MAYA’s “NURSING” shares the pessimism of modern British post-punk and the love of big, power-chords-filled choruses of old-school alt-rock. MAYA offers a good, headbanging time all while describing times that have got the song’s characters at the end of their rope. If modern rock music feels like the nasty end to a party that went on too long, this British group is there to nick the jewellery and kick sand in the eyes of those who’ve allowed themselves to get tricked into this in the first place.
Dark Triad – So Far in My Mind
If there is, as many people would suggest, a song for anyone, it’s because the best songs are vague and open to interpretation. That doesn’t meant that they’re absurd, or that all tunes, like some Noel Gallagher composition, are merely a trick of fitting words together over a catchy, lifted guitar riff. Most good songs tell stories, or, at least, hint at stories.

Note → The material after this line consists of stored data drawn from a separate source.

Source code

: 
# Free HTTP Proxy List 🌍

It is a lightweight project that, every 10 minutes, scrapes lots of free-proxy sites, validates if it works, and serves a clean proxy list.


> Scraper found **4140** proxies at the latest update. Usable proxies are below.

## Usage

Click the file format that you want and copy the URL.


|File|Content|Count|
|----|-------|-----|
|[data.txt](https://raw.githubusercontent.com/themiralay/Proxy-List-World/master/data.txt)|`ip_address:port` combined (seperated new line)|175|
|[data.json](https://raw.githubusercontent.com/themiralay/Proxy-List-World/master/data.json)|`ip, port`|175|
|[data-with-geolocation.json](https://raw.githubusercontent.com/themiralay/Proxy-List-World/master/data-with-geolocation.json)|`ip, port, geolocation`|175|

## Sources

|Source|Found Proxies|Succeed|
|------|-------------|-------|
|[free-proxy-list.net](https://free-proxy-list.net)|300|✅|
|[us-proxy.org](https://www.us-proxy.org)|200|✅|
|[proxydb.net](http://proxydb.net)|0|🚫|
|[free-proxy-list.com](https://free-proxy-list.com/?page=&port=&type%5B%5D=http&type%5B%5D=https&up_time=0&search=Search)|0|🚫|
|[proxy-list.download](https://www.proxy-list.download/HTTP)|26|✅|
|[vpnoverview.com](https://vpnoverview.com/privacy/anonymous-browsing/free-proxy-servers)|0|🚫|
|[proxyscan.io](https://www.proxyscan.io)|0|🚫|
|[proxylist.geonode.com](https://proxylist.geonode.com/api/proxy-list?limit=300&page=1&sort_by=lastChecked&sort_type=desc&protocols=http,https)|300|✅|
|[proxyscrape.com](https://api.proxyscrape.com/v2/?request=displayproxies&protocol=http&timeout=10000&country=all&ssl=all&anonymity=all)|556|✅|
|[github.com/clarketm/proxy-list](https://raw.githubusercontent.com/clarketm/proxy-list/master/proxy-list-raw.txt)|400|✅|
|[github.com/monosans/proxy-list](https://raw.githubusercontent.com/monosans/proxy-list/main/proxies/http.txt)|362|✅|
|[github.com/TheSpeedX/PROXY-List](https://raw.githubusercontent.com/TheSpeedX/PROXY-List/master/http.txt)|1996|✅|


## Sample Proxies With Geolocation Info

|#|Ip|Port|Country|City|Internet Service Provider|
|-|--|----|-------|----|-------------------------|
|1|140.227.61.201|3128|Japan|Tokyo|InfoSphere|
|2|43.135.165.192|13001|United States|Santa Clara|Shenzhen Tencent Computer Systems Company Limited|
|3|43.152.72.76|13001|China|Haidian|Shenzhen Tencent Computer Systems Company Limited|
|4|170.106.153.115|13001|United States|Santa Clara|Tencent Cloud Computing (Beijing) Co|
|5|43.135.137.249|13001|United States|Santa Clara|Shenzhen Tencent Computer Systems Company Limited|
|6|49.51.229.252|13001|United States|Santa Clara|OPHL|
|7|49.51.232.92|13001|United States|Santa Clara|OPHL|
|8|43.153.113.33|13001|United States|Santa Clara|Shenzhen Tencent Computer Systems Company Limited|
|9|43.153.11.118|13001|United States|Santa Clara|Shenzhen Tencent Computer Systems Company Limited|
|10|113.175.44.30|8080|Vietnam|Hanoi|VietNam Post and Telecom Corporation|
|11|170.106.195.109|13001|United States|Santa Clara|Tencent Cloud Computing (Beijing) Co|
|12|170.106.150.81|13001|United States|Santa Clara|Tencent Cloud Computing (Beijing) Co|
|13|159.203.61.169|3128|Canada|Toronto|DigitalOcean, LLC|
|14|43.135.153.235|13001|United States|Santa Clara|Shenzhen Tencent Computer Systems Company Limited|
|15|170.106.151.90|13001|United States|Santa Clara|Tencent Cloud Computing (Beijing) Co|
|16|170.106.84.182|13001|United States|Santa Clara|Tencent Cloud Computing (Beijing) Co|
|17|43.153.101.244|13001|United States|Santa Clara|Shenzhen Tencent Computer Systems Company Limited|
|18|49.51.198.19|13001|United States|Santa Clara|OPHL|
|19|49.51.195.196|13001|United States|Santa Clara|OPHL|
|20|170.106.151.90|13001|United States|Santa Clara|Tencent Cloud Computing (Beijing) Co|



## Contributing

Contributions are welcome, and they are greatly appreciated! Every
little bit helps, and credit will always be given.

But the author of these compositions have to be clever enough to let their songs go, and to let themselves out of the discussion. In order for listeners to dream themselves into the tunes and play them on a constant loop, some room needs to exist. At a time like this, when so many people are dealing with routine mental torture, it’s somehow nice to know that there are still songwriters who can create these dreamspaces for their fans.
Dark Triad’s “So Far in My Mind” is, firstly, a dark, but very balanced-sounding rock tune that brings to mind radio singles of the 1980s. The vocals, the song’s highlight, are cold, detached, and consistently make an impression. However, it’s how much that the song leaves out, how ambiguous things are allowed to be, that ends up being Dark Triad’s secret weapon. It’s precisely this that can make listeners who share a similar angst about the world and about their contribution to it, resonate and fill in the blanks.